## Requirement
Below are the entries; transcribe them exactly and drop every picture.
^^^^^^^^
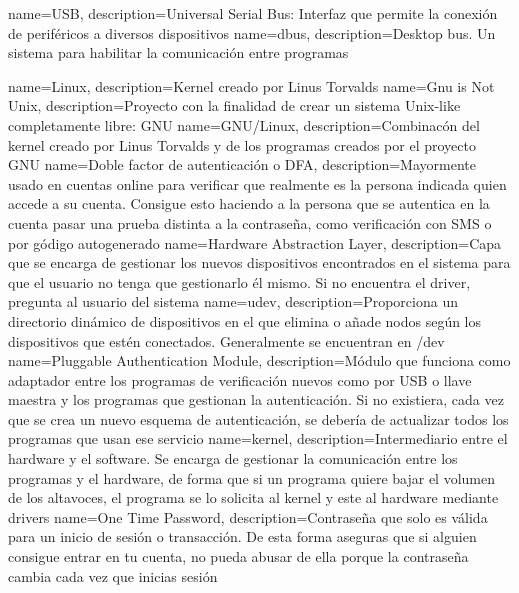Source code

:\makeglossaries


{
	name=USB,
	description={Universal Serial Bus: Interfaz que permite la conexión de periféricos a diversos dispositivos}
}
{
	name=dbus,
	description={Desktop bus. Un sistema para habilitar la comunicación entre programas}
}

{
	name=Linux,
	description={Kernel creado por Linus Torvalds}
}
{
	name=Gnu is Not Unix,
	description={Proyecto con la finalidad de crear un sistema Unix-like completamente libre: GNU}
}
{
	name=GNU/Linux,
	description={Combinacón del kernel creado por Linus Torvalds y de los programas creados por el proyecto GNU}
}
{
	name=Doble factor de autenticación o DFA,
	description={Mayormente usado en cuentas online para verificar que realmente es la persona indicada quien accede a su cuenta. Consigue esto haciendo a la persona que se autentica en la cuenta pasar una prueba distinta a la contraseña, como verificación con SMS o por gódigo autogenerado}
}
{
	name=Hardware Abstraction Layer,
	description={Capa que se encarga de gestionar los nuevos dispositivos encontrados en el sistema para que el usuario no tenga que gestionarlo él mismo. Si no encuentra el driver, pregunta al usuario del sistema}
}
{
	name=udev,
	description={Proporciona un directorio dinámico de dispositivos en el que elimina o añade nodos según los dispositivos que estén conectados. Generalmente se encuentran en /dev}
}
{
	name=Pluggable Authentication Module,
	description={Módulo que funciona como adaptador entre los programas de verificación nuevos como por USB o llave maestra y los programas que gestionan la autenticación. Si no existiera, cada vez que se crea un nuevo esquema de autenticación, se debería de actualizar todos los programas que usan ese servicio}
}
{
	name=kernel,
	description={Intermediario entre el hardware y el software. Se encarga de gestionar la comunicación entre los programas y el hardware, de forma que si un programa quiere bajar el volumen de los altavoces, el programa se lo solicita al kernel y este al hardware mediante drivers}
}
{
	name=One Time Password,
	description={Contraseña que solo es válida para un inicio de sesión o transacción. De esta forma aseguras que si alguien consigue entrar en tu cuenta, no pueda abusar de ella porque la contraseña cambia cada vez que inicias sesión}
}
^^^^^^^^
## The completed task
Source code

:\makeglossaries


{
	name=USB,
	description={Universal Serial Bus: Interfaz que permite la conexión de periféricos a diversos dispositivos}
}
{
	name=dbus,
	description={Desktop bus. Un sistema para habilitar la comunicación entre programas}
}

{
	name=Linux,
	description={Kernel creado por Linus Torvalds}
}
{
	name=Gnu is Not Unix,
	description={Proyecto con la finalidad de crear un sistema Unix-like completamente libre: GNU}
}
{
	name=GNU/Linux,
	description={Combinacón del kernel creado por Linus Torvalds y de los programas creados por el proyecto GNU}
}
{
	name=Doble factor de autenticación o DFA,
	description={Mayormente usado en cuentas online para verificar que realmente es la persona indicada quien accede a su cuenta. Consigue esto haciendo a la persona que se autentica en la cuenta pasar una prueba distinta a la contraseña, como verificación con SMS o por gódigo autogenerado}
}
{
	name=Hardware Abstraction Layer,
	description={Capa que se encarga de gestionar los nuevos dispositivos encontrados en el sistema para que el usuario no tenga que gestionarlo él mismo. Si no encuentra el driver, pregunta al usuario del sistema}
}
{
	name=udev,
	description={Proporciona un directorio dinámico de dispositivos en el que elimina o añade nodos según los dispositivos que estén conectados. Generalmente se encuentran en /dev}
}
{
	name=Pluggable Authentication Module,
	description={Módulo que funciona como adaptador entre los programas de verificación nuevos como por USB o llave maestra y los programas que gestionan la autenticación. Si no existiera, cada vez que se crea un nuevo esquema de autenticación, se debería de actualizar todos los programas que usan ese servicio}
}
{
	name=kernel,
	description={Intermediario entre el hardware y el software. Se encarga de gestionar la comunicación entre los programas y el hardware, de forma que si un programa quiere bajar el volumen de los altavoces, el programa se lo solicita al kernel y este al hardware mediante drivers}
}
{
	name=One Time Password,
	description={Contraseña que solo es válida para un inicio de sesión o transacción. De esta forma aseguras que si alguien consigue entrar en tu cuenta, no pueda abusar de ella porque la contraseña cambia cada vez que inicias sesión}
}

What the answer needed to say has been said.